At the same time as facing these financial difficulties, today’s pensioners are looking to get more out of their retirement than previous generations. Recent research5 revealed that only 15 per cent of those aged between 50-59 feel they have achieved all they want from life and if money were no object 53 per cent of over-50s would travel abroad more.
Current market outlook
Many over-65s are therefore facing retirement with high expectations and substantial capital in their property but very little actual cash. This is leading to steady growth in the equity release sector which people choose as a viable solution to this problem.
Our analysis of the market for the final quarter of 2004 serves to further confirm this, showing a 3.5 per cent increase in the total value of plans taken over the previous quarter – a rise in value from £372 million to £385 million1.
Regionally, the South has traditionally led the rest of the United Kingdom with regards to housing trends. Therefore, the phenomenal growth in the value of new business in 20041 in the Northern regions - Northern England (143 per cent), Yorkshire and Humberside (88 per cent) and North West England (56 per cent) – shows that equity release is gaining general acceptance.
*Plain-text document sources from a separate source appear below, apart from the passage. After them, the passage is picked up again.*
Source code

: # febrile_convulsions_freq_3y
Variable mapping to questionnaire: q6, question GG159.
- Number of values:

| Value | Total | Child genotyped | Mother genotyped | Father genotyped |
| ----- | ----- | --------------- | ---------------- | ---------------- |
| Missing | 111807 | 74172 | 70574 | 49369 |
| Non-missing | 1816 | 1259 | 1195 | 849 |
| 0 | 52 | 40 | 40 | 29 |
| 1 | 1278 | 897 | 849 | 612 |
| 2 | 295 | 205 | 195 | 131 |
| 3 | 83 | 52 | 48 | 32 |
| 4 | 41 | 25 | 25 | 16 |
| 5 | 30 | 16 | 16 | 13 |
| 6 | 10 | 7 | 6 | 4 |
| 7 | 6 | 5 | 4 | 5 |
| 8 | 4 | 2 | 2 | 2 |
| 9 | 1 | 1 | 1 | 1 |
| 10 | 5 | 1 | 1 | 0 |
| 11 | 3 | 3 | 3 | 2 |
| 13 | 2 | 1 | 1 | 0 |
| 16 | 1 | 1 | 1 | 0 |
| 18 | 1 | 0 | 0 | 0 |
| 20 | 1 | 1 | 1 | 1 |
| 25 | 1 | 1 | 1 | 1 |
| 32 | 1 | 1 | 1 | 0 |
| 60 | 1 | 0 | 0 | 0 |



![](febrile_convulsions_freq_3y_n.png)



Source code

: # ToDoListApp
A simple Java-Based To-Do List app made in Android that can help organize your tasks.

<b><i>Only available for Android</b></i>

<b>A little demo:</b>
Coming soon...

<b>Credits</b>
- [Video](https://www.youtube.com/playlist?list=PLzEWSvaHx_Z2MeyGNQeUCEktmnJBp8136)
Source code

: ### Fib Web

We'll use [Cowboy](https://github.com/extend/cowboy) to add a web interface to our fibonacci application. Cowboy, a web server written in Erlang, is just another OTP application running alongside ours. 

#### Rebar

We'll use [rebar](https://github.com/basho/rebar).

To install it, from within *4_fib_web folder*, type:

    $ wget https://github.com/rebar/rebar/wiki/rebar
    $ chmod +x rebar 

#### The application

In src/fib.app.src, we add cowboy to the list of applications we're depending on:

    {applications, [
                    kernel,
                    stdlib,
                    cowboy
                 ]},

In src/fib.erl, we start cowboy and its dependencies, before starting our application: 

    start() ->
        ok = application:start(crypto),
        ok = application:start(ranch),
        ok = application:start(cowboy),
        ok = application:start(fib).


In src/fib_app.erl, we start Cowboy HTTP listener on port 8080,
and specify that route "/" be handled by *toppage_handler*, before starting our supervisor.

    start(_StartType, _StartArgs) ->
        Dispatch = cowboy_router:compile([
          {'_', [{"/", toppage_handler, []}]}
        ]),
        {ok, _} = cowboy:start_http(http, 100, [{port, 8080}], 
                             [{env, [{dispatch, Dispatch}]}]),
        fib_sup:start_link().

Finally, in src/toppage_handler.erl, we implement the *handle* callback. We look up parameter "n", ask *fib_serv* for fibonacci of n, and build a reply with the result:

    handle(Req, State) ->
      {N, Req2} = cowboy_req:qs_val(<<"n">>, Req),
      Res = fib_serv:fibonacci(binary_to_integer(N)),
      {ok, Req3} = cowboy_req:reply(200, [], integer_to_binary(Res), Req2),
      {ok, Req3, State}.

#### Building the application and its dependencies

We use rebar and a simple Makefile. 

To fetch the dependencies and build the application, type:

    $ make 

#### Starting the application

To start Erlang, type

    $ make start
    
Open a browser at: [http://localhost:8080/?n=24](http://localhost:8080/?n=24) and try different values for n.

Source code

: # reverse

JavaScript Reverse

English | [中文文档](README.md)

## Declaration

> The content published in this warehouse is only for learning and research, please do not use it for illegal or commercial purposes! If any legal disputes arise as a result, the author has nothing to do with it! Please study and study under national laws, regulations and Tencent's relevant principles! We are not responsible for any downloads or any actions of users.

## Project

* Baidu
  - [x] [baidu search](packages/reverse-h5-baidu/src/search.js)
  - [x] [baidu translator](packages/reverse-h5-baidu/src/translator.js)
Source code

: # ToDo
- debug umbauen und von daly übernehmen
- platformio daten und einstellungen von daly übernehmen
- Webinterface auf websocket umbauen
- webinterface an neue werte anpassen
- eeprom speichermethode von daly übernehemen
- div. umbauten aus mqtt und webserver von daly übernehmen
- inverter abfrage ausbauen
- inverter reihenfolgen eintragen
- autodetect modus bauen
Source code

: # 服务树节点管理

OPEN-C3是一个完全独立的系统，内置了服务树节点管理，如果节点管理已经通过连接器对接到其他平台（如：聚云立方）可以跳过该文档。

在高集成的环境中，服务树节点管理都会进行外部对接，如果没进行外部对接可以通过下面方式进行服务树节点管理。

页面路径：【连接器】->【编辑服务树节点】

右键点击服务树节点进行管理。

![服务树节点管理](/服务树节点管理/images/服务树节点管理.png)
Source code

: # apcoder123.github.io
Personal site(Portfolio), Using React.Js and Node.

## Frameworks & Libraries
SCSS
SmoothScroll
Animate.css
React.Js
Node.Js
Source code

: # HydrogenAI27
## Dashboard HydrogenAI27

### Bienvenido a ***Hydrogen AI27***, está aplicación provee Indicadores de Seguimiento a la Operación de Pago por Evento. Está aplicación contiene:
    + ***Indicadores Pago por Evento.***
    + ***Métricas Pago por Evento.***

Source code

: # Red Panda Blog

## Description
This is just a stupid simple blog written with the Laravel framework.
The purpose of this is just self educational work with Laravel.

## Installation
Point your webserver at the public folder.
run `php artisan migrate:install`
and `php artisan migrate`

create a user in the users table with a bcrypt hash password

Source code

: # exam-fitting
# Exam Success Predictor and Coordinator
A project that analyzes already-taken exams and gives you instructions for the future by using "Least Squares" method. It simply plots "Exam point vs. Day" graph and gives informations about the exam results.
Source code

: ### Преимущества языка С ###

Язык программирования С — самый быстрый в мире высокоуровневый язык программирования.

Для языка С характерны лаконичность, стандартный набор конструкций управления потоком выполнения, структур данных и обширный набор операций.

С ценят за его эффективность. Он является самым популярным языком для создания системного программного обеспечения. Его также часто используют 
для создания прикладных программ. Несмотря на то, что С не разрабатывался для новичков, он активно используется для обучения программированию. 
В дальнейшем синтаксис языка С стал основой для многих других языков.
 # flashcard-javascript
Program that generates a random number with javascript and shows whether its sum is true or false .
By comparison, in the South West, South East, East Midlands and East Anglia, the value of new business was lower in 2004 than in 2003 (-12.1 per cent, -9.7 per cent, -11.3 per cent and –6 per cent respectively). This illustrates the affects of slowing house price inflation in these regions.
Consumer confidence
The rise in equity release schemes taken out over the past years has been in line with a growing consumer confidence over the same period. Research6 reveals that consumer confidence in the market has nearly doubled in the last three months of 2004 and a quarter of those over-55 would now consider equity release.
This increased trust no doubt reflects the regulation of lifetime mortgages by the FSA, which came into effect on 31 October 2004 as well as Safe Home Income Plan’s (SHIP) tough new Code of Practice for reversion schemes – introduced at the same time.
Market outlook
The outlook for the equity release industry is undoubtedly positive. Not only are the socio-economic forces which drive this sector likely to continue to be a factor influencing demand but experts are also predicting an increase in product providers. This will benefit customers as these companies will be forced to develop innovative products in order to compete with established names. This will in turn push existing providers to re-think their existing strategy and match new product developments to retain a competitive edge.
Dean Mirfin is business development director at Key Retirement Solutions
Sources
1 = Key Retirement Solutions Equity Release Monitor – 31 January 2005.
2 = Council of Mortgage Lenders.
3 = Department of Work and Pensions 2004/05.
4 = Research undertaken by Key Retirement Solutions.
5 = Norwich Union.
6 = Prudential Equity Release.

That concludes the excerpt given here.